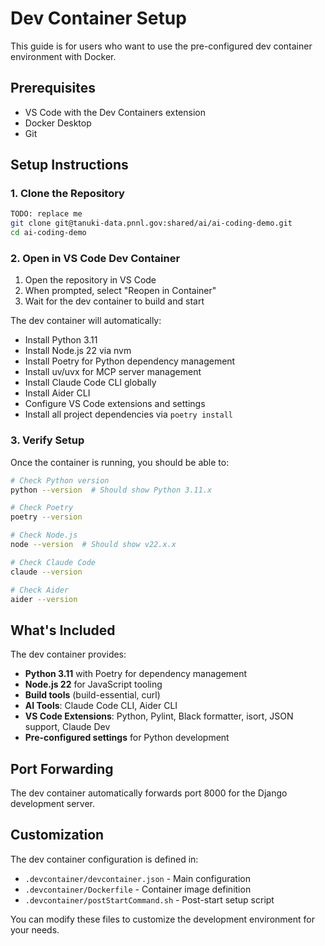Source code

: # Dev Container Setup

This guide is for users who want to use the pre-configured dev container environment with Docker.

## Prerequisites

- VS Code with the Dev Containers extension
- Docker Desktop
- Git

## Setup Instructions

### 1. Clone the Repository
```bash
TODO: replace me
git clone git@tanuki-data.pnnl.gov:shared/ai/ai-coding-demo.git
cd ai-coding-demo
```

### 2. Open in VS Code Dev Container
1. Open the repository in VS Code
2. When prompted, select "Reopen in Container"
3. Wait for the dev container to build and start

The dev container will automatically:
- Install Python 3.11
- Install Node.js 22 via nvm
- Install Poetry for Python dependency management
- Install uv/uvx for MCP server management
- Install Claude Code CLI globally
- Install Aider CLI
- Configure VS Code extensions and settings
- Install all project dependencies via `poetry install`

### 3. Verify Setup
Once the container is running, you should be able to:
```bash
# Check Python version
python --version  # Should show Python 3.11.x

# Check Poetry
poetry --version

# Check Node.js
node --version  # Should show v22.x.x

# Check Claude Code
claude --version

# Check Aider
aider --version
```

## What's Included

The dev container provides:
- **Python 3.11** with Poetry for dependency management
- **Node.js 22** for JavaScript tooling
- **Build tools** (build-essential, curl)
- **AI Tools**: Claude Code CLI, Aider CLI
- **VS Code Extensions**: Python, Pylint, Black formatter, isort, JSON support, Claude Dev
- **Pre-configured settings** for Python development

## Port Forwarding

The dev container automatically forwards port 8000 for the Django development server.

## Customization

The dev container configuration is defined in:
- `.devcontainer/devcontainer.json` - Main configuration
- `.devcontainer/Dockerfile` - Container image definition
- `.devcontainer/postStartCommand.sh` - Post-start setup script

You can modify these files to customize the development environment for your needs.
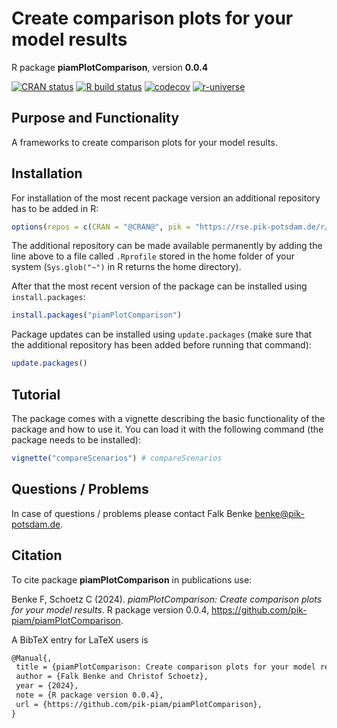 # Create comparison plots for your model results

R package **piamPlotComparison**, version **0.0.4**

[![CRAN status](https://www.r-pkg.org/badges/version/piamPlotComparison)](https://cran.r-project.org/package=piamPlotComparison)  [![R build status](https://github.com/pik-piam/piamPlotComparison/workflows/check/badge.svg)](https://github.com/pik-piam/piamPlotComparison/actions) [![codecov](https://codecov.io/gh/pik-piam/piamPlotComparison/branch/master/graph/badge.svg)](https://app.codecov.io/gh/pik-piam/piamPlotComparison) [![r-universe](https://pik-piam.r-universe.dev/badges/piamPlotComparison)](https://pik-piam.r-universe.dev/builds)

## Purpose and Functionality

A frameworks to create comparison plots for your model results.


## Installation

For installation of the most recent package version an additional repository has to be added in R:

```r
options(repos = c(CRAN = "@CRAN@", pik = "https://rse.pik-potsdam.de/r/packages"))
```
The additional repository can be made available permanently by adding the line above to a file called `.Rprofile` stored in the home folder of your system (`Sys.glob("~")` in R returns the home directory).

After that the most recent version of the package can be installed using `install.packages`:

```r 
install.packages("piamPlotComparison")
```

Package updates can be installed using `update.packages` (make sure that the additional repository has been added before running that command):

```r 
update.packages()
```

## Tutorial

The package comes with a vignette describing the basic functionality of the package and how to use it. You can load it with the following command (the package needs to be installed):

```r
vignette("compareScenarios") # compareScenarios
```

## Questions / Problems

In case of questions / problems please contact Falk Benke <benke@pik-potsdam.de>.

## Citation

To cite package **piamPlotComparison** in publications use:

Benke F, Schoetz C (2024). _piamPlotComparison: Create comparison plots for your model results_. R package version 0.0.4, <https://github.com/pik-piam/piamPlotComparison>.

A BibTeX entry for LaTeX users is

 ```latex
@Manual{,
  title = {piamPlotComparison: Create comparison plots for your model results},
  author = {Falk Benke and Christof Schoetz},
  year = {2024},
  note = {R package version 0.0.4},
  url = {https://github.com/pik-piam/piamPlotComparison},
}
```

■ WORK REQUIRED: Each record above must be set down again unchanged, with its pictures left out.

■ EXERCISE OUTPUT:
Source code

: # Dev Container Setup

This guide is for users who want to use the pre-configured dev container environment with Docker.

## Prerequisites

- VS Code with the Dev Containers extension
- Docker Desktop
- Git

## Setup Instructions

### 1. Clone the Repository
```bash
TODO: replace me
git clone git@tanuki-data.pnnl.gov:shared/ai/ai-coding-demo.git
cd ai-coding-demo
```

### 2. Open in VS Code Dev Container
1. Open the repository in VS Code
2. When prompted, select "Reopen in Container"
3. Wait for the dev container to build and start

The dev container will automatically:
- Install Python 3.11
- Install Node.js 22 via nvm
- Install Poetry for Python dependency management
- Install uv/uvx for MCP server management
- Install Claude Code CLI globally
- Install Aider CLI
- Configure VS Code extensions and settings
- Install all project dependencies via `poetry install`

### 3. Verify Setup
Once the container is running, you should be able to:
```bash
# Check Python version
python --version  # Should show Python 3.11.x

# Check Poetry
poetry --version

# Check Node.js
node --version  # Should show v22.x.x

# Check Claude Code
claude --version

# Check Aider
aider --version
```

## What's Included

The dev container provides:
- **Python 3.11** with Poetry for dependency management
- **Node.js 22** for JavaScript tooling
- **Build tools** (build-essential, curl)
- **AI Tools**: Claude Code CLI, Aider CLI
- **VS Code Extensions**: Python, Pylint, Black formatter, isort, JSON support, Claude Dev
- **Pre-configured settings** for Python development

## Port Forwarding

The dev container automatically forwards port 8000 for the Django development server.

## Customization

The dev container configuration is defined in:
- `.devcontainer/devcontainer.json` - Main configuration
- `.devcontainer/Dockerfile` - Container image definition
- `.devcontainer/postStartCommand.sh` - Post-start setup script

You can modify these files to customize the development environment for your needs.
 # Create comparison plots for your model results

R package **piamPlotComparison**, version **0.0.4**

[![CRAN status](https://www.r-pkg.org/badges/version/piamPlotComparison)](https://cran.r-project.org/package=piamPlotComparison)  [![R build status](https://github.com/pik-piam/piamPlotComparison/workflows/check/badge.svg)](https://github.com/pik-piam/piamPlotComparison/actions) [![codecov](https://codecov.io/gh/pik-piam/piamPlotComparison/branch/master/graph/badge.svg)](https://app.codecov.io/gh/pik-piam/piamPlotComparison) [![r-universe](https://pik-piam.r-universe.dev/badges/piamPlotComparison)](https://pik-piam.r-universe.dev/builds)

## Purpose and Functionality

A frameworks to create comparison plots for your model results.


## Installation

For installation of the most recent package version an additional repository has to be added in R:

```r
options(repos = c(CRAN = "@CRAN@", pik = "https://rse.pik-potsdam.de/r/packages"))
```
The additional repository can be made available permanently by adding the line above to a file called `.Rprofile` stored in the home folder of your system (`Sys.glob("~")` in R returns the home directory).

After that the most recent version of the package can be installed using `install.packages`:

```r 
install.packages("piamPlotComparison")
```

Package updates can be installed using `update.packages` (make sure that the additional repository has been added before running that command):

```r 
update.packages()
```

## Tutorial

The package comes with a vignette describing the basic functionality of the package and how to use it. You can load it with the following command (the package needs to be installed):

```r
vignette("compareScenarios") # compareScenarios
```

## Questions / Problems

In case of questions / problems please contact Falk Benke <benke@pik-potsdam.de>.

## Citation

To cite package **piamPlotComparison** in publications use:

Benke F, Schoetz C (2024). _piamPlotComparison: Create comparison plots for your model results_. R package version 0.0.4, <https://github.com/pik-piam/piamPlotComparison>.

A BibTeX entry for LaTeX users is

 ```latex
@Manual{,
  title = {piamPlotComparison: Create comparison plots for your model results},
  author = {Falk Benke and Christof Schoetz},
  year = {2024},
  note = {R package version 0.0.4},
  url = {https://github.com/pik-piam/piamPlotComparison},
}
```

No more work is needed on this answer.